Ironfist wasn't "whining" about the mission not being a fun adventure, he was angry, he was yelling, he had had enough. The Wreckers always seemed romantic to him, and now that he was there and living the truth, it reminded him that he was there to face his own sacrifice and not to have the fun he had always assumed the stories contained. He wasn't pulling a "but I was going into Tosche station to pick up some power converters" Luke Skywalker whining, he was outbursting from anger.
Pyro's bitching was that he, an OP faithful and true believer in the nobility of sacrifice, should be doing more noble shit -- I suppose it did border on whining, but it was situational, not settings-derived. He would have been in the same predicament on any Wreckers mission.
Speaking of this, what are your thoughts on Prowl crushing the data slug at the end? He may have denied somebody an aquittal, albeit post-humously.
Prowl doesn't crush the data slug, he starts to, he gives it some pressure but doesn't fully deliver destruction the way the alternate ending had it. I liked that, it's ambiguous. However, going on your assumption that he did crush it - thus rendering the entire mission somewhat moot (which I think feels right considering that all the nobodies then died for virtually nothing) - the secret trials I don't think any acquittals were going to come from that, he only had records of existing trials, so unless there was some intention of revisiting those trials for appeals, I don't think it was going to gain any new judgements, and could only further indict others -- acts which the Autobots no longer seemed to want to pursue.
That is a common problem in the modern comics, and made a bit worse by the above mentioned art you mention.
Doubly so since Overlord turns into 2 things - a tank and a jet. There'd be tanks and jets in the background with zip lines to Overlord, or 2 jets that looked the same and there's Overlord, and all the coloring is off, it was really annoying.
Disagree here. The story was very open to new readers. The characters and readers find out what is going on and what needs to be done at the same rate. The concepts and ideas in this store are not unique to TF. The writers explain who is doing what and where.
In the first 2 chapters, there is no such thing, it is just a muddled mess of character interplays and some guy taking over. And then you have the larger scheme of things, which is the contrast of the noble Autobots creating a prison and secret trials which must be protected even at the very lives of more Autobots. Megatron and the larger war are both nebulous concepts to this story. You have Ultra Magnus randomly leaving partway through. You have a human hanging around on Cybertron going on a dangerous mission without any frame of reference. You have turncoats and Autobots gone mad without a sense of the meanings behind them. All of that hampers the accessibility to the new reader. Plus, the new reader expects Transformers to transform and to be in disguise, neither of which happened much.

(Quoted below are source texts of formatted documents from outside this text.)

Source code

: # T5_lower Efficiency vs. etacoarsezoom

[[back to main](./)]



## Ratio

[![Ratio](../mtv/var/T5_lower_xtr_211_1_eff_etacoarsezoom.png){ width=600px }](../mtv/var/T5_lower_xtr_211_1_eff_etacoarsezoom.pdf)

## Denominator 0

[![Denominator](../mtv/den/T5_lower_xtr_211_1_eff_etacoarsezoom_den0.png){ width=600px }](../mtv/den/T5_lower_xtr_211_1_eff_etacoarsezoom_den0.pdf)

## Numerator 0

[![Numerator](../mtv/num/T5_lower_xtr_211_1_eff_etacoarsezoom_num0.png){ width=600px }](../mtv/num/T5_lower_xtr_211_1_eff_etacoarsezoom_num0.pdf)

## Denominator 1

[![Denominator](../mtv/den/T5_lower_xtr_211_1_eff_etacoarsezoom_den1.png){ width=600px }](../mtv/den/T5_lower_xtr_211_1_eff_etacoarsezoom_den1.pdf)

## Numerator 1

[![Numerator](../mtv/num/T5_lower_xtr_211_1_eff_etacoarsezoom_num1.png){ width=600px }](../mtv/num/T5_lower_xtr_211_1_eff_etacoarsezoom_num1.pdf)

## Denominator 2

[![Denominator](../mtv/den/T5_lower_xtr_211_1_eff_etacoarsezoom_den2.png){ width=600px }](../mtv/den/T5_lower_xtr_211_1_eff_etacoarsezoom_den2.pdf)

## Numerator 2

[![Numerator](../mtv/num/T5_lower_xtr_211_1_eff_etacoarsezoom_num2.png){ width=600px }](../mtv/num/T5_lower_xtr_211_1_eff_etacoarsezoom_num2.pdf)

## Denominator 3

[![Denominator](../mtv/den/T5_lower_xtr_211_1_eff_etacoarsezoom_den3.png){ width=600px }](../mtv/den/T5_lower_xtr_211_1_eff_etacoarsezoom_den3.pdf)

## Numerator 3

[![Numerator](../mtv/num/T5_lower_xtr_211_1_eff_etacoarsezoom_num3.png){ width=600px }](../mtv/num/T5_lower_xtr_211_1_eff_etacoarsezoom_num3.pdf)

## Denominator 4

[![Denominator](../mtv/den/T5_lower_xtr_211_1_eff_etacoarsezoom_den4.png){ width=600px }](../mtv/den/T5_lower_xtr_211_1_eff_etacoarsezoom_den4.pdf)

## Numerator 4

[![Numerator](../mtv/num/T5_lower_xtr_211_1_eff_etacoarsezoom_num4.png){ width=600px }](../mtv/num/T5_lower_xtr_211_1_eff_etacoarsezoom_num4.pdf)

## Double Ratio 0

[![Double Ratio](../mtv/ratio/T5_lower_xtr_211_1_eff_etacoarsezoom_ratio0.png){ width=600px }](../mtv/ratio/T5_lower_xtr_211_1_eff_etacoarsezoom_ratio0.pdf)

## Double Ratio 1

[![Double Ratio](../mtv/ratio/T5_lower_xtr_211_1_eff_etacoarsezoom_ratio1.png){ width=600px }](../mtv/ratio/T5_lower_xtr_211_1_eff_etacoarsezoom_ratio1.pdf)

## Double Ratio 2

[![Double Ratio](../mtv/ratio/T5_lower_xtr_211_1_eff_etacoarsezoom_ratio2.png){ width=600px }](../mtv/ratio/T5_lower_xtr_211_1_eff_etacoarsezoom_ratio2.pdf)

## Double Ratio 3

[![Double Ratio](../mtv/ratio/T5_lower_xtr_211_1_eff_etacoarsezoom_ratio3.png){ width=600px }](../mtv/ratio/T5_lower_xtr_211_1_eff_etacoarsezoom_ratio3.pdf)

I think that was part of the "cliche" theme that ran through the story. Verity is not the most sophisticated, so it would not make sense for Roche and Roberts to make her intelligent on the last page.
1) I'll remind you of my previous "meta for meta's sake" comment above. 2) The expanded alternate ending suggests otherwise, that it was going to end with a bumper sticker no matter who was saying what.
Onslaught Six wrote:Dom, your quote is messed up. You can see what you were trying to do but it takes slightly more effort than usual.
Yeah, I see that, I'll go in and fix it for him.